Имелась ли для Павла вообще какая-нибудь другая возможность? Капитан Маллин подумал ещё немного и сделал такое предложение: «Я бы мог перебросить его, одетого в военную форму, через границу в Нюрнберг. Там должен состояться суд над военными преступниками. Он будет, возможно, взят под стражу, но ведь для него будет нетрудно доказать, что он невиновен.

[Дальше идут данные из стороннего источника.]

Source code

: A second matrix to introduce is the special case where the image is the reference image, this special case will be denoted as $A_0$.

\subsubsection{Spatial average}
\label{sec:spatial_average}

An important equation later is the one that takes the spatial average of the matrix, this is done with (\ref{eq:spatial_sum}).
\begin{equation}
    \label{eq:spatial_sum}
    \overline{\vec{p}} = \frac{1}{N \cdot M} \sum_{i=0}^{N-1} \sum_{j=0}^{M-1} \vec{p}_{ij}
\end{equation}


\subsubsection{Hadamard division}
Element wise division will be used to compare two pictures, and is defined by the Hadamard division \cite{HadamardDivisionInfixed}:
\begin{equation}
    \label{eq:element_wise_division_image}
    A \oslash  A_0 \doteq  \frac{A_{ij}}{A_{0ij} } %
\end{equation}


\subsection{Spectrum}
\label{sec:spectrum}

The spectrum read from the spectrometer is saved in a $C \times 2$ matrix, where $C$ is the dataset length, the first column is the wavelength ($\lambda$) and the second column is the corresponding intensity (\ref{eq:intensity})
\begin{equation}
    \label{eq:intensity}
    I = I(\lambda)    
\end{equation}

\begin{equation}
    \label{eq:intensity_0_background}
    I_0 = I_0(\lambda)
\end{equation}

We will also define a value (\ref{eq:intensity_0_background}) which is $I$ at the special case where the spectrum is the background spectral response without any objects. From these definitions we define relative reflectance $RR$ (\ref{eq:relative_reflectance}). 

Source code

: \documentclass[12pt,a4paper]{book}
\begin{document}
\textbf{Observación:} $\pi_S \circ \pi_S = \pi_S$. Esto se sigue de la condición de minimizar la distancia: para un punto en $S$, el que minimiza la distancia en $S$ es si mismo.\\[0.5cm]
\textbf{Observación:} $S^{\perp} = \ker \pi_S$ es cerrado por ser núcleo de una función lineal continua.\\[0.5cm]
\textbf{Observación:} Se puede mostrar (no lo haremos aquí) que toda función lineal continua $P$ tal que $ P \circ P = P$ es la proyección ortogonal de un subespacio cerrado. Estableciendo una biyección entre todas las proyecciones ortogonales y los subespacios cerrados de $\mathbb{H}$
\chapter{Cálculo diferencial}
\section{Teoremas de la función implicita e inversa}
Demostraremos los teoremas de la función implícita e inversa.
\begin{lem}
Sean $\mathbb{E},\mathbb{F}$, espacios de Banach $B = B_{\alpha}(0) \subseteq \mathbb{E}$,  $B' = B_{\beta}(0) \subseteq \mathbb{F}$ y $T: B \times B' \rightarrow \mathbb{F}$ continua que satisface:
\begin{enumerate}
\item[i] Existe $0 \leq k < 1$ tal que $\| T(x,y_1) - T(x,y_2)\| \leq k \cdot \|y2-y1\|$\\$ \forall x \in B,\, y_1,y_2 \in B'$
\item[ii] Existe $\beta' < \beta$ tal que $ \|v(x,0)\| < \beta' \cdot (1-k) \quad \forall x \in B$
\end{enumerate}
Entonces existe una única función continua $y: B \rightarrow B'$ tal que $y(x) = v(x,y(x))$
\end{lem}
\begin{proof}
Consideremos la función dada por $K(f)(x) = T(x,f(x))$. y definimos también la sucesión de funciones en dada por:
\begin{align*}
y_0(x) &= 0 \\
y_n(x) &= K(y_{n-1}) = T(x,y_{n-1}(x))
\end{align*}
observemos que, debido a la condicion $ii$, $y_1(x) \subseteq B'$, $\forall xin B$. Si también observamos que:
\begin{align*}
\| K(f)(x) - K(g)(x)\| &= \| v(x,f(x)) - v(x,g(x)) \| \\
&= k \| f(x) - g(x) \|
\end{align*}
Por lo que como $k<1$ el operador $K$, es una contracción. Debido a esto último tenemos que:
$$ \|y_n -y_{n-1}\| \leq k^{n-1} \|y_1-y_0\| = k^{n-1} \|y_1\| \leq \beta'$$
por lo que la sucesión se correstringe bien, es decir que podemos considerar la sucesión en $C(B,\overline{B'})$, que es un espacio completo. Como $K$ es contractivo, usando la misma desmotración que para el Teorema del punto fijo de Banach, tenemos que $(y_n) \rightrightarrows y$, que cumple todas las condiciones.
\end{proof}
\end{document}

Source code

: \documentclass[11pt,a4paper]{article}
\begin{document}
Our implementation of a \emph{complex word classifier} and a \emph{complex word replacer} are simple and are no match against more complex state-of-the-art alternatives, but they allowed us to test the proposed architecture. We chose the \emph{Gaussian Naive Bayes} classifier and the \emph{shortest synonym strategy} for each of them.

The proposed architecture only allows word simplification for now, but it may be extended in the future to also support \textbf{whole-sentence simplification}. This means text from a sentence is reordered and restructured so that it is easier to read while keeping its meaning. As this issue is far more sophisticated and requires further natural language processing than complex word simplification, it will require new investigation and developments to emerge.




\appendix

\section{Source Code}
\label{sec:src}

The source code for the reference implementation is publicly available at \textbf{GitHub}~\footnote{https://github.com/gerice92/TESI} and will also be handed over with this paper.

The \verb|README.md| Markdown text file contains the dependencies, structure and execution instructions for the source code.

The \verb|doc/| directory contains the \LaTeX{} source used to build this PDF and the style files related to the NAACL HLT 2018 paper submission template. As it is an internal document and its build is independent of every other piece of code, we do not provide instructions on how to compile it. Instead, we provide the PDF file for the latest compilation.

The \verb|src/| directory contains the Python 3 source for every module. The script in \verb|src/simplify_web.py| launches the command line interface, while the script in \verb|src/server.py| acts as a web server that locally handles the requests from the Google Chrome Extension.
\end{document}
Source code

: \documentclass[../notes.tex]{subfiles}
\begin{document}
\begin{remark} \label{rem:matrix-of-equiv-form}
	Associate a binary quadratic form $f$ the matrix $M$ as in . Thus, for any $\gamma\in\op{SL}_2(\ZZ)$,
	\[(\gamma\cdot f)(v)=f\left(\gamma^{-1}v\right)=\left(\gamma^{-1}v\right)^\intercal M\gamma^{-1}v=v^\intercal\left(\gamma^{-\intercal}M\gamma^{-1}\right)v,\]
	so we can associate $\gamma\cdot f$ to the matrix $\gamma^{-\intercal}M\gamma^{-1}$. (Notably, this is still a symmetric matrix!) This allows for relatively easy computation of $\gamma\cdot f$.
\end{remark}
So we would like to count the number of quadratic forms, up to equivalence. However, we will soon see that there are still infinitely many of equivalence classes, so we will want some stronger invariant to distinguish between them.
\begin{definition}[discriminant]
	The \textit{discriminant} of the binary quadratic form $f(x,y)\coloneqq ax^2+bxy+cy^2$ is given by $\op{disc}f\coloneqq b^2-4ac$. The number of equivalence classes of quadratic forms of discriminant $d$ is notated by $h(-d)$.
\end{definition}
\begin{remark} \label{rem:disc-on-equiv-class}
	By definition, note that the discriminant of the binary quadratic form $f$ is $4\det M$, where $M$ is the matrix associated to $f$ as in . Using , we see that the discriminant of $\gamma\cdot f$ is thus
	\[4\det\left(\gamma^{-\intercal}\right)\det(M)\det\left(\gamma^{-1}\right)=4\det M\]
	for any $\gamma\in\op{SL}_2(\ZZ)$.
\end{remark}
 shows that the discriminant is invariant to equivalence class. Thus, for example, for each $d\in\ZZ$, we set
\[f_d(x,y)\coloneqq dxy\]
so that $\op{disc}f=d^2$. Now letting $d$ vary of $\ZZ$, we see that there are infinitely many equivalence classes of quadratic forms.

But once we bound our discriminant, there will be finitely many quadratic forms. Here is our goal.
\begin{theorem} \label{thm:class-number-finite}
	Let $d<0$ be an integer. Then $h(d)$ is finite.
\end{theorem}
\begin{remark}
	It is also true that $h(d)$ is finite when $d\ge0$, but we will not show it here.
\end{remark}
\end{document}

Я с полной уверенностью могу вам сказать, что смогу переправить его через границу».
Пока я обдумывала это предложение, которое хотела бы ещё взвесить вместе с Павлом, я спросила Маллина, не разрешит ли он и людям Власова бежать?
«Как я могу распознать их?» – «Я пошлю к вам русского священника, он знает их всех», – настаивала я, лихорадочно обдумывая, кого бы я могла ещё назвать.
Он выявил готовность переправить через границу и раненых из мариенбадского госпиталя, прежде всего офицеров, которые находились в большей опасности, чем рядовые, и спешнее всего заняться беженками с вокзала.
Маллин сдержал свои обещания, но он не мог знать, что власовцы будут собраны вместе и переданы в руки Советов в Линце. Вместе с казачьими дивизиями и тысячами других они были все без разбора жестоко уничтожены. Тогда нельзя было ещё предугадать, что всех русских военнопленных ждала та же участь, что и немецких офицеров, а именно: пять, десять или двадцать лет принудительных работ в сибирских лагерях.
Новость, которую я принесла в Кёнигсварт, разорвалась, как бомба. Папа, который теперь уже в третий раз оказался перед возможностью изгнания, не потерял и на сей раз своего стоического спокойствия. Он успокоил меня, сказав просто: «Факты надо принимать такими, как они есть. Никогда не надо цепляться за материальные ценности. Нужно уметь сразу же расстаться со своим имуществом».
От Павла, который, как всегда, в критических ситуациях оказывался просто неоценимым, исходили краткие ясные указания. Ещё было не решено, поедет ли он с нами или последует второму, «более надежному», предложению капитана Маллина, которое ему во всяком случае не грозило русским пленом.